Hay que pensar muy bien por quién se vota. Más allá de los nombres, la fama o la propaganda, lo cierto es que el móvil del ciudadano no puede seguir siendo el precio vergonzoso y delictivo que le paguen los compradores de votos, ni la costumbre irracional, ni la mera “identidad” proveniente de la pertenencia a un cierto partido o grupo. Es necesario examinar las hojas de vida, las ideas y propuestas, el nivel, la trayectoria de los candidatos, la coherencia, honestidad y pulcritud que hayan demostrado en otros cargos o en sus actividades anteriores. No se puede seguir votando a ciegas, porque algún líder político así lo haya señalado. Y eso vale también en el caso de los candidatos a la presidencia de la República. Nuestra democracia debe madurar.
En lo que respecta al Congreso, su deterioro como institución y su desprestigio han sido crecientes desde hace varios años, pero en la última etapa la experiencia ha sido, por decir lo menos, desastrosa. Aunque algunos senadores y representantes -de distintas tendencias políticas- merecen reconocimiento por su entrega a la función, por su permanente trabajo, por la calidad de sus proyectos y por la transparencia de sus posiciones y sus votos, debemos decir -en honor a la verdad- que no son muchos. Lo que se ve desde fuera, en las mayorías, es el desinterés en lo esencial, la total pérdida de autonomía como institución representativa y una lamentable tendencia gregaria, guiada por estímulos burocráticos, más que por conocimiento responsable y serio acerca de lo que se proyecta, se discute y se somete a votación. Con honrosas salvedades, no se ve una clara conciencia acerca de los contenidos de las iniciativas que se presentan, ni respecto a las leyes que se aprueban, ni acerca de su constitucionalidad, ni en torno a sus efectos en favor o en contra de la justicia, la igualdad o el interés general de la colectividad. Un botón basta de muestra: la penosa actitud del representante que preguntó cómo estaban votando y cómo tenía que votar sobre la indebida suspensión de la ley de garantías electorales, y obedeció -sin dificultad, y sin el menor análisis- la orden verbal, también irresponsable, de la señora presidenta de la Cámara.

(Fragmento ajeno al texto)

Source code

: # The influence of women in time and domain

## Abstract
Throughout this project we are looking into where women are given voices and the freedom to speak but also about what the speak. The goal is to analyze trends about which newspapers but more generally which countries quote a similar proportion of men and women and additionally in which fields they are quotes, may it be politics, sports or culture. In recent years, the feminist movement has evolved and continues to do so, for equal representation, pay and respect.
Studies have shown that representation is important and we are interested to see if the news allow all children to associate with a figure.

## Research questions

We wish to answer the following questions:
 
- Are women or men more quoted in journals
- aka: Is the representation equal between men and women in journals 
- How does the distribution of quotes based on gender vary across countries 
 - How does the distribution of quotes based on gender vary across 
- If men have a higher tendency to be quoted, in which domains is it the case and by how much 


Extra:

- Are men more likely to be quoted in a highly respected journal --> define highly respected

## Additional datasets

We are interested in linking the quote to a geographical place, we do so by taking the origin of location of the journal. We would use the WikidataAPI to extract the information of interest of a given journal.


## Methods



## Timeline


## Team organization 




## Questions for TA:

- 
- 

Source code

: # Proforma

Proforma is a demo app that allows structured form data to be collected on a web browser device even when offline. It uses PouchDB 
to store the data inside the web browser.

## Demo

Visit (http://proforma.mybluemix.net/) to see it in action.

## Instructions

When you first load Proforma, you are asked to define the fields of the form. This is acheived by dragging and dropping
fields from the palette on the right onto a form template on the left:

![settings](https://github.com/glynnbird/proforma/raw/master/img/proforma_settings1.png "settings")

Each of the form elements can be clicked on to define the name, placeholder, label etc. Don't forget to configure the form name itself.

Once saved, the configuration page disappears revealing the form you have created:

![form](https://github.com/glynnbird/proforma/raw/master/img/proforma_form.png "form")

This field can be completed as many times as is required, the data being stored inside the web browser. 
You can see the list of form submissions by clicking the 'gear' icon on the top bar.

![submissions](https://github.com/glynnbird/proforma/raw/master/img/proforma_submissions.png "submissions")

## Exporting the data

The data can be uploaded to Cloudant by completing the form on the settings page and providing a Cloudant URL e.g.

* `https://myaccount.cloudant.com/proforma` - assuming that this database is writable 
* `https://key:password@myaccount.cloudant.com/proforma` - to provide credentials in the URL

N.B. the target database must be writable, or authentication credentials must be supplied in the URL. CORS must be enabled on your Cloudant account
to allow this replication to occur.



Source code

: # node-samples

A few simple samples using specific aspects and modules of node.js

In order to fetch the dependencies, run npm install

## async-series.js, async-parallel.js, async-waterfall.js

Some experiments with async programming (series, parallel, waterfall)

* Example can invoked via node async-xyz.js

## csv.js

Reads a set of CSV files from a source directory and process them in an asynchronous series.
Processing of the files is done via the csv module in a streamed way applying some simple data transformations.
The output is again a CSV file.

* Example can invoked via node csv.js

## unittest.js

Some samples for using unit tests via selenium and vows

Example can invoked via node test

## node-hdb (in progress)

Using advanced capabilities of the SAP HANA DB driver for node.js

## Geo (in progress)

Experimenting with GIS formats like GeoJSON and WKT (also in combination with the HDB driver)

El papel del Congreso no puede seguir siendo el de mediocre instrumento para perdonar o disimular los errores del Gobierno, o para enervar la responsabilidad política de ministros y altos funcionarios, como ha ocurrido con las frustradas mociones de censura. Tampoco para sacar adelante -como sea, por “pupitrazo” y sin estudio- los proyectos que interesan al Ejecutivo, no importa si son -como tantos durante el año pasado- además de inconvenientes, inconstitucionales.